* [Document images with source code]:
——

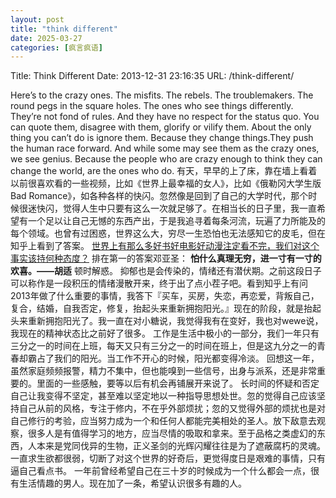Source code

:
 ```yaml
---
layout: post
title: "think different"
date: 2025-03-27
categories: [疯言疯语]
---
```


Title: Think Different
Date: 2013-12-31 23:16:35
URL: /think-different/

Here’s to the crazy ones.
The misfits. The rebels. The troublemakers. The round pegs in the square holes.
The ones who see things differently.
They’re not fond of rules. And they have no respect for the status quo.
You can quote them, disagree with them, glorify or vilify them.
About the only thing you can’t do is ignore them.
Because they change things.They push the human race forward.
And while some may see them as the crazy ones, we see genius.
Because the people who are crazy enough to think they can change the world,
are the ones who do. 有天，早早的上了床，靠在墙上看着以前很喜欢看的一些视频，比如《世界上最幸福的女人》，比如《俄勒冈大学生版Bad Romance》，如各种各样的快闪。忽然像是回到了自己的大学时代，那个时候很迷快闪，觉得人生中只要有这么一次就足够了。在相当长的日子里，我一直希望有一个足以让自己无憾的东西产出，于是我追寻着每条河流，玩遍了力所能及的每个领域。也曾有过困惑，世界这么大，穷尽一生恐怕也无法感知它的皮毛，但在知乎上看到了答案。 [世界上有那么多好书好电影好动漫注定看不完，我们对这个事实该持何种态度？](http://www.zhihu.com/question/21344705) 排在第一的答案邓亚圣： **怕什么真理无穷，进一寸有一寸的欢喜。——胡适** 顿时解惑。 抑郁也是会传染的，情绪还有潜伏期。之前这段日子可以称作是一段积压的情绪漫散开来，终于出了点小茬子吧。看到知乎上有问2013年做了什么重要的事情，我答下『买车，买房，失恋，再恋爱，背叛自己，复合，结婚，自我否定，修复，抬起头来重新拥抱阳光。』现在的阶段，就是抬起头来重新拥抱阳光了。我一直在对小糖说，我觉得我有在变好，我也对wewe说，我现在的精神状态比之前好了很多。 工作是生活中极小的一部分，我们一年只有三分之一的时间在上班，每天又只有三分之一的时间在班上，但是这九分之一的青春却霸占了我们的阳光。当工作不开心的时候，阳光都变得冷淡。 回想这一年，虽然家庭频频报警，精力不集中，但也能嗅到一些信号，出身与派系，还是非常重要的。里面的一些感触，要等以后有机会再铺展开来说了。 长时间的怀疑和否定自己让我变得不坚定，甚至难以坚定地以一种指导思想处世。忽的觉得自己应该坚持自己从前的风格，专注于修内，不在乎外部烦扰；忽的又觉得外部的烦扰也是对自己修行的考验，应当努力成为一个和任何人都能完美相处的圣人。放下敌意去观察，很多人是有值得学习的地方，应当尽情的吸取和拿来。至于品格之类虚幻的东西，人本来是党同伐异的生物，正义圣剑的光辉闪耀往往是为了遮蔽腐朽的灵魂。 一直求生欲都很弱，切断了对这个世界的好奇后，更觉得度日是艰难的事情，只有逼自己看点书。 一年前曾经希望自己在三十岁的时候成为一个什么都会一点，很有生活情趣的男人。现在加了一条，希望认识很多有趣的人。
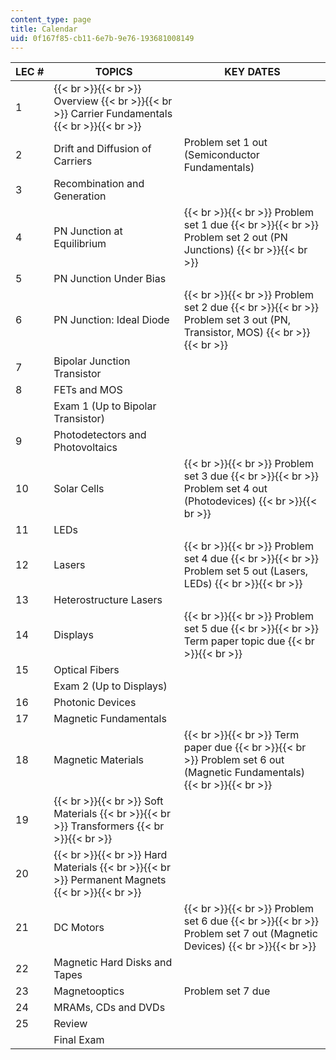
 ```yaml
---
content_type: page
title: Calendar
uid: 0f167f85-cb11-6e7b-9e76-193681008149
---
```


| LEC # | TOPICS | KEY DATES |
| --- | --- | --- |
| 1 |  {{< br >}}{{< br >}} Overview {{< br >}}{{< br >}} Carrier Fundamentals {{< br >}}{{< br >}}  |  |
| 2 | Drift and Diffusion of Carriers | Problem set 1 out (Semiconductor Fundamentals) |
| 3 | Recombination and Generation |  |
| 4 | PN Junction at Equilibrium |  {{< br >}}{{< br >}} Problem set 1 due {{< br >}}{{< br >}} Problem set 2 out (PN Junctions) {{< br >}}{{< br >}}  |
| 5 | PN Junction Under Bias |  |
| 6 | PN Junction: Ideal Diode |  {{< br >}}{{< br >}} Problem set 2 due {{< br >}}{{< br >}} Problem set 3 out (PN, Transistor, MOS) {{< br >}}{{< br >}}  |
| 7 | Bipolar Junction Transistor |  |
| 8 | FETs and MOS |  |
|  | Exam 1 (Up to Bipolar Transistor) |  |
| 9 | Photodetectors and Photovoltaics |  |
| 10 | Solar Cells |  {{< br >}}{{< br >}} Problem set 3 due {{< br >}}{{< br >}} Problem set 4 out (Photodevices) {{< br >}}{{< br >}}  |
| 11 | LEDs |  |
| 12 | Lasers |  {{< br >}}{{< br >}} Problem set 4 due {{< br >}}{{< br >}} Problem set 5 out (Lasers, LEDs) {{< br >}}{{< br >}}  |
| 13 | Heterostructure Lasers |  |
| 14 | Displays |  {{< br >}}{{< br >}} Problem set 5 due {{< br >}}{{< br >}} Term paper topic due {{< br >}}{{< br >}}  |
| 15 | Optical Fibers |  |
|  | Exam 2 (Up to Displays) |  |
| 16 | Photonic Devices |  |
| 17 | Magnetic Fundamentals |  |
| 18 | Magnetic Materials |  {{< br >}}{{< br >}} Term paper due {{< br >}}{{< br >}} Problem set 6 out (Magnetic Fundamentals) {{< br >}}{{< br >}}  |
| 19 |  {{< br >}}{{< br >}} Soft Materials {{< br >}}{{< br >}} Transformers {{< br >}}{{< br >}}  |  |
| 20 |  {{< br >}}{{< br >}} Hard Materials {{< br >}}{{< br >}} Permanent Magnets {{< br >}}{{< br >}}  |  |
| 21 | DC Motors |  {{< br >}}{{< br >}} Problem set 6 due {{< br >}}{{< br >}} Problem set 7 out (Magnetic Devices) {{< br >}}{{< br >}}  |
| 22 | Magnetic Hard Disks and Tapes |  |
| 23 | Magnetooptics | Problem set 7 due |
| 24 | MRAMs, CDs and DVDs |  |
| 25 | Review |  |
|  | Final Exam |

——

* [WORK TASK]: Pick each line holding the word "Because" out of the data and copy it.

* [EXPECTED ANSWER]:
Because they change things.They push the human race forward.
Because the people who are crazy enough to think they can change the world,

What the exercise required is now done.